In the Linux kernel, the following vulnerability has been resolved:
net/rds: No shortcut out of RDS_CONN_ERROR
RDS connections carry a state "rds_conn_path::cp_state" and transitions from one state to another and are conditional upon an expected state: "rds_conn_path_transition."
There is one exception to this conditionality, which is "RDS_CONN_ERROR" that can be enforced by "rds_conn_path_drop" regardless of what state the condition is currently in.
But as soon as a connection enters state "RDS_CONN_ERROR", the connection handling code expects it to go through the shutdown-path.
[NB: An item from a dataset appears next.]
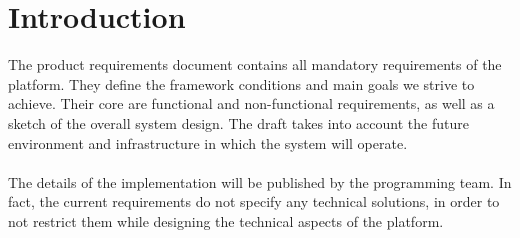 \chapter{Introduction}
The product requirements document contains all mandatory requirements of the platform. They define the framework conditions and main goals we strive to achieve. Their core are functional and non-functional requirements, as well as a sketch of the overall system design. The draft takes into account the future environment and infrastructure in which the system will operate. 
\\\\
The details of the implementation will be published by the programming team. In fact, the current requirements do not specify any technical solutions, in order to not restrict them while designing the technical aspects of the platform.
The RDS/TCP multipath changes added a shortcut out of "RDS_CONN_ERROR" straight back to "RDS_CONN_CONNECTING" via "rds_tcp_accept_one_path" (e.g. after "rds_tcp_state_change").
A subsequent "rds_tcp_reset_callbacks" can then transition the state to "RDS_CONN_RESETTING" with a shutdown-worker queued.
That'll trip up "rds_conn_init_shutdown", which was never adjusted to handle "RDS_CONN_RESETTING" and subsequently drops the connection with the dreaded "DR_INV_CONN_STATE", which leaves "RDS_SHUTDOWN_WORK_QUEUED" on forever.
So we do two things here:
a) Don't shortcut "RDS_CONN_ERROR", but take the longer path through the shutdown code.
b) Add "RDS_CONN_RESETTING" to the expected states in "rds_conn_init_shutdown" so that we won't error out and get stuck, if we ever hit weird state transitions like this again."
|